I keep saying this but it continues to pertain: I agree with Bill Maher that we now urgently need a "bastard for progressivism."
More than one actually; we need a pack of them.

Kind of a silly article. Ford lies all the time about the Liberals and it seems to be politically useful to him. Pierre Poilievre and Danielle Smith almost seem to have a policy of never letting the truth pass their lips. So here you've got someone characterizing themselves as basically on the Liberals' side on this, clutching pearls about a Liberal uttering what might be construed as a mild exaggeration. What?!

It was in any case a completely true statement. Guilbeault didn't say Ford had never taken a single action that would help fight climate change. Guilbeault said Ford had NO PLAN to fight climate change. That is obviously exactly true; Ford's actions with respect to climate change in no way constitute any kind of plan, much less a plan to fight it. He's taken one or two random actions that have been positive, presumably because those were the lobbyists/cronies/bribe purveyors who had his ear that day. And he's taken other actions that have been very negative. And none of it amounts to any kind of overall framework or anything coherent at all. Guilbeault told the exact truth.

And I've noticed this general pattern--the Conservatives have completely shattered the rules of decent discourse. They spout lies and groundless abuse and wild, over the top accusations of heinous crimes and all the pundits still treat them like they can be considered responsible adults participating in a normal political process. But if someone else says something intemperate about the Conservatives--even if it's true--the old rules of politeness are suddenly back. It's nonsense.

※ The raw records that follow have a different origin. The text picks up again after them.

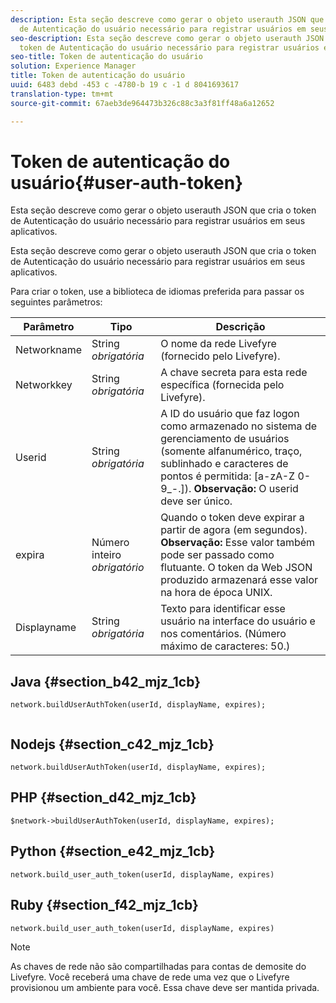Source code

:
 ```yaml
---
description: Esta seção descreve como gerar o objeto userauth JSON que cria o token
  de Autenticação do usuário necessário para registrar usuários em seus aplicativos.
seo-description: Esta seção descreve como gerar o objeto userauth JSON que cria o
  token de Autenticação do usuário necessário para registrar usuários em seus aplicativos.
seo-title: Token de autenticação do usuário
solution: Experience Manager
title: Token de autenticação do usuário
uuid: 6483 debd -453 c -4780-b 19 c -1 d 8041693617
translation-type: tm+mt
source-git-commit: 67aeb3de964473b326c88c3a3f81ff48a6a12652

---
```



# Token de autenticação do usuário{#user-auth-token}

Esta seção descreve como gerar o objeto userauth JSON que cria o token de Autenticação do usuário necessário para registrar usuários em seus aplicativos.

Esta seção descreve como gerar o objeto userauth JSON que cria o token de Autenticação do usuário necessário para registrar usuários em seus aplicativos.

Para criar o token, use a biblioteca de idiomas preferida para passar os seguintes parâmetros:

| Parâmetro | Tipo | Descrição |
|---|---|---|
| Networkname | String *obrigatória* | O nome da rede Livefyre (fornecido pelo Livefyre). |
| Networkkey | String *obrigatória* | A chave secreta para esta rede específica (fornecida pelo Livefyre). |
| Userid | String *obrigatória* | A ID do usuário que faz logon como armazenado no sistema de gerenciamento de usuários (somente alfanumérico, traço, sublinhado e caracteres de pontos é permitida: [a-zA-Z 0-9_-.]). **Observação:** O userid deve ser único. |
| expira | Número inteiro *obrigatório* | Quando o token deve expirar a partir de agora (em segundos). **Observação:** Esse valor também pode ser passado como flutuante. O token da Web JSON produzido armazenará esse valor na hora de época UNIX. |
| Displayname | String *obrigatória* | Texto para identificar esse usuário na interface do usuário e nos comentários. (Número máximo de caracteres: 50.) |

## Java {#section_b42_mjz_1cb}

```
network.buildUserAuthToken(userId, displayName, expires); 
 
```

## Nodejs {#section_c42_mjz_1cb}

```
network.buildUserAuthToken(userId, displayName, expires); 
```

## PHP {#section_d42_mjz_1cb}

```
$network->buildUserAuthToken(userId, displayName, expires); 
```

## Python {#section_e42_mjz_1cb}

```
network.build_user_auth_token(userId, displayName, expires) 
```

## Ruby {#section_f42_mjz_1cb}

```
network.build_user_auth_token(userId, displayName, expires) 
```

>[!NOTE]
>
>As chaves de rede não são compartilhadas para contas de demosite do Livefyre. Você receberá uma chave de rede uma vez que o Livefyre provisionou um ambiente para você. Essa chave deve ser mantida privada.

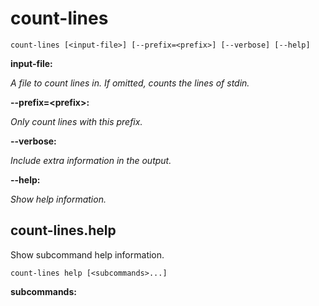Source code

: # count-lines

<!-- Generated by swift-argument-parser -->

```
count-lines [<input-file>] [--prefix=<prefix>] [--verbose] [--help]
```

**input-file:**

*A file to count lines in. If omitted, counts the lines of stdin.*


**--prefix=\<prefix\>:**

*Only count lines with this prefix.*


**--verbose:**

*Include extra information in the output.*


**--help:**

*Show help information.*


## count-lines.help

Show subcommand help information.

```
count-lines help [<subcommands>...] 
```

**subcommands:**





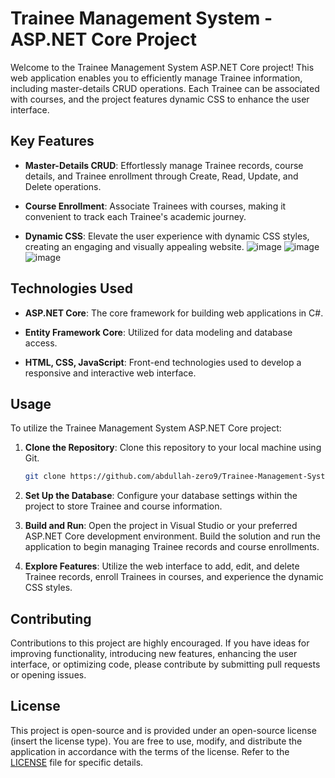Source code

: # Trainee Management System - ASP.NET Core Project

Welcome to the Trainee Management System ASP.NET Core project! This web application enables you to efficiently manage Trainee information, including master-details CRUD operations. Each Trainee can be associated with courses, and the project features dynamic CSS to enhance the user interface.

## Key Features

- **Master-Details CRUD**: Effortlessly manage Trainee records, course details, and Trainee enrollment through Create, Read, Update, and Delete operations.

- **Course Enrollment**: Associate Trainees with courses, making it convenient to track each Trainee's academic journey.

- **Dynamic CSS**: Elevate the user experience with dynamic CSS styles, creating an engaging and visually appealing website.
![image](https://github.com/abdullah-zero9/Trainee-Management-System-ASP.NET-Core/assets/126222065/8205c2e4-91c7-4fcf-a837-ee766c0e52ec)
![image](https://github.com/abdullah-zero9/Trainee-Management-System-ASP.NET-Core/assets/126222065/4eff893f-47ed-4fed-93f9-5951456f905c)
![image](https://github.com/abdullah-zero9/Trainee-Management-System-ASP.NET-Core/assets/126222065/407da734-0542-41f4-a140-33b046f12710)
## Technologies Used

- **ASP.NET Core**: The core framework for building web applications in C#.

- **Entity Framework Core**: Utilized for data modeling and database access.

- **HTML, CSS, JavaScript**: Front-end technologies used to develop a responsive and interactive web interface.

## Usage

To utilize the Trainee Management System ASP.NET Core project:

1. **Clone the Repository**: Clone this repository to your local machine using Git.

   ```bash
   git clone https://github.com/abdullah-zero9/Trainee-Management-System-ASP.NET-Core.git
   ```

2. **Set Up the Database**: Configure your database settings within the project to store Trainee and course information.

3. **Build and Run**: Open the project in Visual Studio or your preferred ASP.NET Core development environment. Build the solution and run the application to begin managing Trainee records and course enrollments.

4. **Explore Features**: Utilize the web interface to add, edit, and delete Trainee records, enroll Trainees in courses, and experience the dynamic CSS styles.

## Contributing

Contributions to this project are highly encouraged. If you have ideas for improving functionality, introducing new features, enhancing the user interface, or optimizing code, please contribute by submitting pull requests or opening issues.

## License

This project is open-source and is provided under an open-source license (insert the license type). You are free to use, modify, and distribute the application in accordance with the terms of the license. Refer to the [LICENSE](LICENSE) file for specific details.
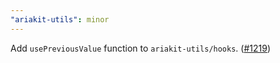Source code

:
 ```yaml
---
"ariakit-utils": minor
---
```


Add `usePreviousValue` function to `ariakit-utils/hooks`. ([#1219](https://github.com/ariakit/ariakit/pull/1219))
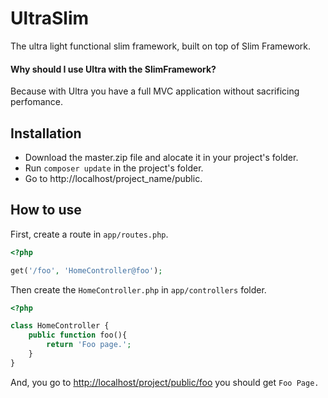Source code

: # UltraSlim
The ultra light functional slim framework, built on top of Slim Framework.

#### Why should I use Ultra with the SlimFramework?
Because with Ultra you have a full MVC application without sacrificing perfomance.

## Installation
* Download the master.zip file and alocate it in your project's folder.
* Run ```composer update``` in the project's folder.
* Go to http://localhost/project_name/public.

## How to use
First, create a route in `app/routes.php`.
```php
<?php

get('/foo', 'HomeController@foo');
```
Then create the `HomeController.php` in `app/controllers` folder.
```php
<?php

class HomeController {
	public function foo(){
		return 'Foo page.';
	}
}
```
And, you go to [http://localhost/project/public/foo](http://localhost/project/public/foo) you should get `Foo Page.`
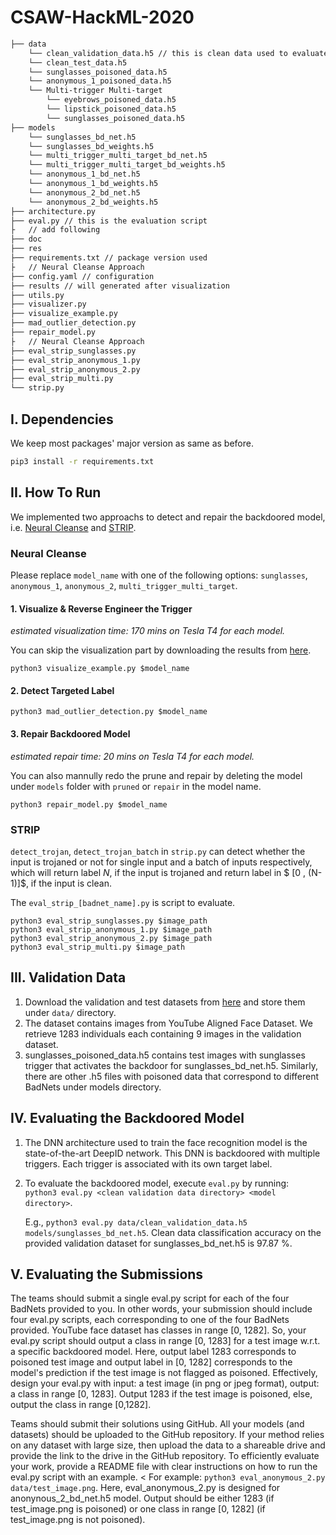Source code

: # CSAW-HackML-2020

```bash
├── data 
    └── clean_validation_data.h5 // this is clean data used to evaluate the BadNet and design the backdoor defense
    └── clean_test_data.h5
    └── sunglasses_poisoned_data.h5
    └── anonymous_1_poisoned_data.h5
    └── Multi-trigger Multi-target
        └── eyebrows_poisoned_data.h5
        └── lipstick_poisoned_data.h5
        └── sunglasses_poisoned_data.h5
├── models
    └── sunglasses_bd_net.h5
    └── sunglasses_bd_weights.h5
    └── multi_trigger_multi_target_bd_net.h5
    └── multi_trigger_multi_target_bd_weights.h5
    └── anonymous_1_bd_net.h5
    └── anonymous_1_bd_weights.h5
    └── anonymous_2_bd_net.h5
    └── anonymous_2_bd_weights.h5
├── architecture.py
├── eval.py // this is the evaluation script
├   // add following
├── doc
├── res
├── requirements.txt // package version used
├   // Neural Cleanse Approach
├── config.yaml // configuration
├── results // will generated after visualization
├── utils.py
├── visualizer.py
├── visualize_example.py
├── mad_outlier_detection.py
├── repair_model.py
├   // Neural Cleanse Approach
├── eval_strip_sunglasses.py
├── eval_strip_anonymous_1.py
├── eval_strip_anonymous_2.py
├── eval_strip_multi.py
└── strip.py
```

## I. Dependencies
We keep most packages' major version as same as before.

```bash
pip3 install -r requirements.txt
```

## II. How To Run

We implemented two approachs to detect and repair the backdoored model, i.e. [Neural Cleanse](https://people.cs.uchicago.edu/~ravenben/publications/pdf/backdoor-sp19.pdf) and [STRIP](https://arxiv.org/pdf/1902.06531.pdf).

### Neural Cleanse

Please replace `model_name` with one of the following options: `sunglasses`, `anonymous_1`, `anonymous_2`, `multi_trigger_multi_target`.

#### 1. Visualize & Reverse Engineer the Trigger

*estimated visualization time: 170 mins on Tesla T4 for each model.*

You can skip the visualization part by downloading the results from [here](https://drive.google.com/drive/folders/18vAKWeiGGFdf2mw6EX1rFduSAHk0XL9i?usp=sharing).

```shell
python3 visualize_example.py $model_name
```

#### 2. Detect Targeted Label

```shell
python3 mad_outlier_detection.py $model_name
```

#### 3. Repair Backdoored Model

*estimated repair time: 20 mins on Tesla T4 for each model.*

You can also mannully redo the prune and repair by deleting the model under `models` folder with `pruned` or `repair` in the model name.

```shell
python3 repair_model.py $model_name
```

### STRIP

`detect_trojan`, `detect_trojan_batch` in `strip.py` can detect whether the input is trojaned or not for single input and a batch of inputs respectively, which will return label $N$, if the input is trojaned and return label in $ [0 , (N-1)]$, if the input is clean.

The `eval_strip_[badnet_name].py` is script to evaluate.

```shell
python3 eval_strip_sunglasses.py $image_path
python3 eval_strip_anonymous_1.py $image_path
python3 eval_strip_anonymous_2.py $image_path
python3 eval_strip_multi.py $image_path
```

## III. Validation Data

   1. Download the validation and test datasets from [here](https://drive.google.com/drive/folders/13o2ybRJ1BkGUvfmQEeZqDo1kskyFywab?usp=sharing) and store them under `data/` directory.
   2. The dataset contains images from YouTube Aligned Face Dataset. We retrieve 1283 individuals each containing 9 images in the validation dataset.
   3. sunglasses_poisoned_data.h5 contains test images with sunglasses trigger that activates the backdoor for sunglasses_bd_net.h5. Similarly, there are other .h5 files with poisoned data that correspond to different BadNets under models directory.

## IV. Evaluating the Backdoored Model
   1. The DNN architecture used to train the face recognition model is the state-of-the-art DeepID network. This DNN is backdoored with multiple triggers. Each trigger is associated with its own target label. 
   2. To evaluate the backdoored model, execute `eval.py` by running:  
      `python3 eval.py <clean validation data directory> <model directory>`.

      E.g., `python3 eval.py data/clean_validation_data.h5  models/sunglasses_bd_net.h5`. Clean data classification accuracy on the provided validation dataset for sunglasses_bd_net.h5 is 97.87 %.

## V. Evaluating the Submissions
The teams should submit a single eval.py script for each of the four BadNets provided to you. In other words, your submission should include four eval.py scripts, each corresponding to one of the four BadNets provided. YouTube face dataset has classes in range [0, 1282]. So, your eval.py script should output a class in range [0, 1283] for a test image w.r.t. a specific backdoored model. Here, output label 1283 corresponds to poisoned test image and output label in [0, 1282] corresponds to the model's prediction if the test image is not flagged as poisoned. Effectively, design your eval.py with input: a test image (in png or jpeg format), output: a class in range [0, 1283]. Output 1283 if the test image is poisoned, else, output the class in range [0,1282].

Teams should submit their solutions using GitHub. All your models (and datasets) should be uploaded to the GitHub repository. If your method relies on any dataset with large size, then upload the data to a shareable drive and provide the link to the drive in the GitHub repository. To efficiently evaluate your work, provide a README file with clear instructions on how to run the eval.py script with an example.
<
For example: `python3 eval_anonymous_2.py data/test_image.png`. Here, eval_anonymous_2.py is designed for anonynous_2_bd_net.h5 model. Output should be either 1283 (if test_image.png is poisoned) or one class in range [0, 1282] (if test_image.png is not poisoned).

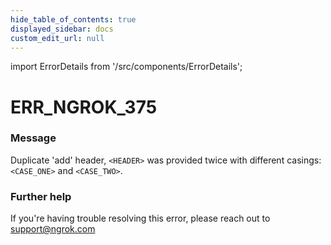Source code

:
 ```yaml
---
hide_table_of_contents: true
displayed_sidebar: docs
custom_edit_url: null
---
```


import ErrorDetails from '/src/components/ErrorDetails';

# ERR_NGROK_375

### Message
Duplicate 'add' header, `<HEADER>` was provided twice with different casings: `<CASE_ONE>` and `<CASE_TWO>`.

### Further help
If you're having trouble resolving this error, please reach out to [support@ngrok.com](mailto:support@ngrok.com?subject=Help%20with%20ERR_NGROK_375)

<ErrorDetails error='err_ngrok_375' />
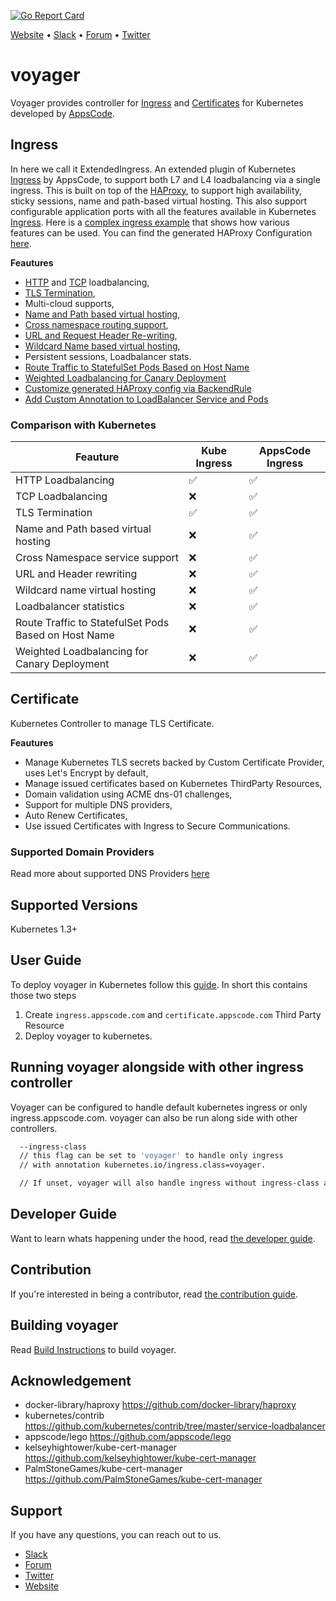 [![Go Report Card](https://goreportcard.com/badge/github.com/appscode/voyager)](https://goreportcard.com/report/github.com/appscode/voyager)

[Website](https://appscode.com) • [Slack](https://slack.appscode.com) • [Forum](https://discuss.appscode.com) • [Twitter](https://twitter.com/AppsCodeHQ)

# voyager
Voyager provides controller for [Ingress](#ingress) and [Certificates](#certificate) for Kubernetes developed by [AppsCode](https://appscode.com).


## Ingress
In here we call it ExtendedIngress.
An extended plugin of Kubernetes [Ingress](https://kubernetes.io/docs/user-guide/ingress/) by AppsCode, to support both L7 and L4 loadbalancing via a single ingress.
This is built on top of the [HAProxy](http://www.haproxy.org/), to support high availability, sticky sessions, name and path-based virtual hosting.
This also support configurable application ports with all the features available in Kubernetes [Ingress](https://kubernetes.io/docs/user-guide/ingress/). Here 
is a [complex ingress example](hack/example/ingress.yaml) that shows how various features can be used.
You can find the generated HAProxy Configuration [here](hack/example/haproxy_generated.cfg).

**Feautures**

  - [HTTP](docs/user-guide/component/ingress/single-service.md) and [TCP](docs/user-guide/component/ingress/tcp.md) loadbalancing,
  - [TLS Termination](docs/user-guide/component/ingress/tls.md),
  - Multi-cloud supports,
  - [Name and Path based virtual hosting](docs/user-guide/component/ingress/named-virtual-hosting.md),
  - [Cross namespace routing support](docs/user-guide/component/ingress/named-virtual-hosting.md#cross-namespace-traffic-routing),
  - [URL and Request Header Re-writing](docs/user-guide/component/ingress/header-rewrite.md),
  - [Wildcard Name based virtual hosting](docs/user-guide/component/ingress/named-virtual-hosting.md),
  - Persistent sessions, Loadbalancer stats.
  - [Route Traffic to StatefulSet Pods Based on Host Name](docs/user-guide/component/ingress/statefulset-pod.md)
  - [Weighted Loadbalancing for Canary Deployment](docs/user-guide/component/ingress/weighted.md)
  - [Customize generated HAProxy config via BackendRule](docs/user-guide/component/ingress/backend-rule.md)
  - [Add Custom Annotation to LoadBalancer Service and Pods](docs/user-guide/component/ingress/annotations.md)

### Comparison with Kubernetes
| Feauture | Kube Ingress | AppsCode Ingress |
|----------|--------------|------------------|
| HTTP Loadbalancing| :white_check_mark: | :white_check_mark: |
| TCP Loadbalancing | :x: | :white_check_mark: |
| TLS Termination | :white_check_mark: | :white_check_mark: |
| Name and Path based virtual hosting | :x: | :white_check_mark: |
| Cross Namespace service support | :x: | :white_check_mark: |
| URL and Header rewriting | :x: | :white_check_mark: |
| Wildcard name virtual hosting | :x: | :white_check_mark: |
| Loadbalancer statistics | :x: | :white_check_mark: |
| Route Traffic to StatefulSet Pods Based on Host Name | :x: | :white_check_mark: |
| Weighted Loadbalancing for Canary Deployment| :x: | :white_check_mark: |


## Certificate
Kubernetes Controller to manage TLS Certificate.

**Feautures**
- Manage Kubernetes TLS secrets backed by Custom Certificate Provider, uses Let's Encrypt by default,
- Manage issued certificates based on Kubernetes ThirdParty Resources,
- Domain validation using ACME dns-01 challenges,
- Support for multiple DNS providers,
- Auto Renew Certificates,
- Use issued Certificates with Ingress to Secure Communications.


### Supported Domain Providers
Read more about supported DNS Providers [here](/docs/user-guide/component/certificate/provider.md)

## Supported Versions
Kubernetes 1.3+


## User Guide
To deploy voyager in Kubernetes follow this [guide](docs/user-guide/README.md). In short this contains those two steps

1. Create `ingress.appscode.com` and `certificate.appscode.com` Third Party Resource
2. Deploy voyager to kubernetes.

## Running voyager alongside with other ingress controller
Voyager can be configured to handle default kubernetes ingress or only ingress.appscode.com. voyager can also be run
along side with other controllers.

```sh
  --ingress-class
  // this flag can be set to 'voyager' to handle only ingress
  // with annotation kubernetes.io/ingress.class=voyager.

  // If unset, voyager will also handle ingress without ingress-class annotation.
```

## Developer Guide
Want to learn whats happening under the hood, read [the developer guide](docs/developer-guide/README.md).

## Contribution
If you're interested in being a contributor, read [the contribution guide](docs/contribution/README.md).


## Building voyager
Read [Build Instructions](docs/developer-guide/build.md) to build voyager.

## Acknowledgement
 - docker-library/haproxy https://github.com/docker-library/haproxy
 - kubernetes/contrib https://github.com/kubernetes/contrib/tree/master/service-loadbalancer
 - appscode/lego https://github.com/appscode/lego
 - kelseyhightower/kube-cert-manager https://github.com/kelseyhightower/kube-cert-manager
 - PalmStoneGames/kube-cert-manager https://github.com/PalmStoneGames/kube-cert-manager

## Support
If you have any questions, you can reach out to us.
* [Slack](https://slack.appscode.com)
* [Forum](https://discuss.appscode.com)
* [Twitter](https://twitter.com/AppsCodeHQ)
* [Website](https://appscode.com)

None of this is to say that the Liberals can be trusted to tell the truth. They lie plenty, and about important stuff. They lie about climate change in major, fundamental ways. But they don't lie about the Conservatives much. If anything they go easy, because the media get shocked if they start actually telling the truth!

"Sunny ways," remember?
Call it the Canadian version of the UN Security Council, that has no way to expel Putin ... or even keep him from chairing the council this year.